▸ **ABOUT THIS EXERCISE**
Each line from the one containing "[#5251](https://github.com/pulumi/pulumi/pull/5251)" through the end of the entries below should be transcribed exactly, and no other line.

▸ **DATA SUPPLIED**

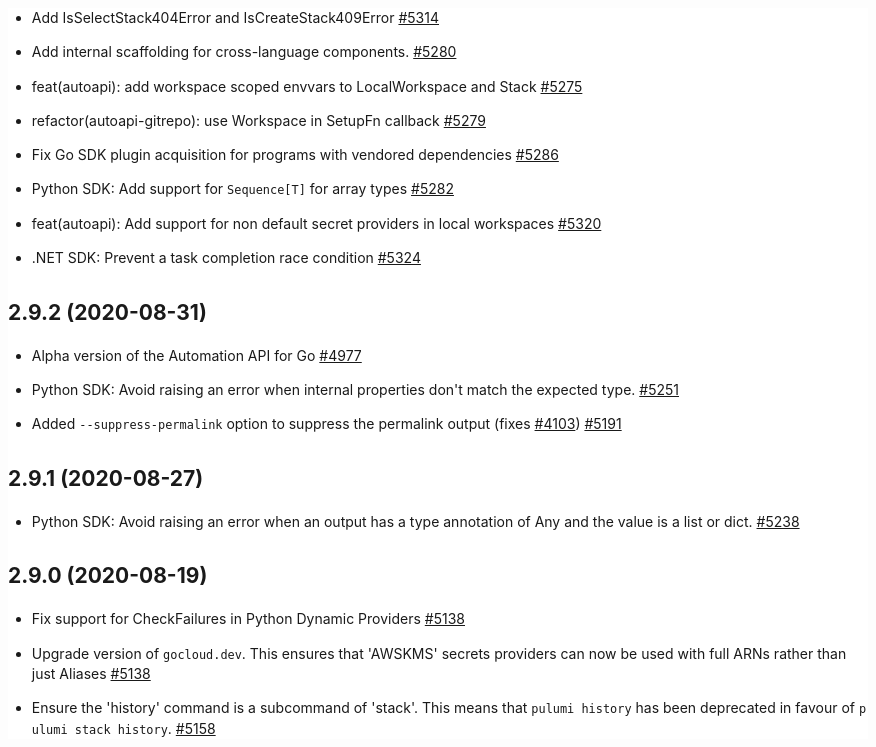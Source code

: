 - Add IsSelectStack404Error and IsCreateStack409Error
  [#5314](https://github.com/pulumi/pulumi/pull/5314)

- Add internal scaffolding for cross-language components.
  [#5280](https://github.com/pulumi/pulumi/pull/5280)

- feat(autoapi): add workspace scoped envvars to LocalWorkspace and Stack
  [#5275](https://github.com/pulumi/pulumi/pull/5275)

- refactor(autoapi-gitrepo): use Workspace in SetupFn callback
  [#5279](https://github.com/pulumi/pulumi/pull/5279)

- Fix Go SDK plugin acquisition for programs with vendored dependencies
  [#5286](https://github.com/pulumi/pulumi/pull/5286)

- Python SDK: Add support for `Sequence[T]` for array types
  [#5282](https://github.com/pulumi/pulumi/pull/5282)

- feat(autoapi): Add support for non default secret providers in local workspaces
  [#5320](https://github.com/pulumi/pulumi/pull/5320)

- .NET SDK: Prevent a task completion race condition
  [#5324](https://github.com/pulumi/pulumi/pull/5324)

## 2.9.2 (2020-08-31)

- Alpha version of the Automation API for Go
  [#4977](https://github.com/pulumi/pulumi/pull/4977)

- Python SDK: Avoid raising an error when internal properties don't match the
  expected type.
  [#5251](https://github.com/pulumi/pulumi/pull/5251)

- Added `--suppress-permalink` option to suppress the permalink output
  (fixes [#4103](https://github.com/pulumi/pulumi/issues/4103))
  [#5191](https://github.com/pulumi/pulumi/pull/5191)

## 2.9.1 (2020-08-27)

- Python SDK: Avoid raising an error when an output has a type annotation of Any
  and the value is a list or dict.
  [#5238](https://github.com/pulumi/pulumi/pull/5238)

## 2.9.0 (2020-08-19)

- Fix support for CheckFailures in Python Dynamic Providers
  [#5138](https://github.com/pulumi/pulumi/pull/5138)

- Upgrade version of `gocloud.dev`. This ensures that 'AWSKMS' secrets
  providers can now be used with full ARNs rather than just Aliases
  [#5138](https://github.com/pulumi/pulumi/pull/5138)

- Ensure the 'history' command is a subcommand of 'stack'.
  This means that `pulumi history` has been deprecated in favour
  of `pulumi stack history`.
  [#5158](https://github.com/pulumi/pulumi/pull/5158)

▸ **EXERCISE ANSWER**
  [#5251](https://github.com/pulumi/pulumi/pull/5251)

- Added `--suppress-permalink` option to suppress the permalink output
  (fixes [#4103](https://github.com/pulumi/pulumi/issues/4103))
  [#5191](https://github.com/pulumi/pulumi/pull/5191)

## 2.9.1 (2020-08-27)

- Python SDK: Avoid raising an error when an output has a type annotation of Any
  and the value is a list or dict.
  [#5238](https://github.com/pulumi/pulumi/pull/5238)

## 2.9.0 (2020-08-19)

- Fix support for CheckFailures in Python Dynamic Providers
  [#5138](https://github.com/pulumi/pulumi/pull/5138)

- Upgrade version of `gocloud.dev`. This ensures that 'AWSKMS' secrets
  providers can now be used with full ARNs rather than just Aliases
  [#5138](https://github.com/pulumi/pulumi/pull/5138)

- Ensure the 'history' command is a subcommand of 'stack'.
  This means that `pulumi history` has been deprecated in favour
  of `pulumi stack history`.
  [#5158](https://github.com/pulumi/pulumi/pull/5158)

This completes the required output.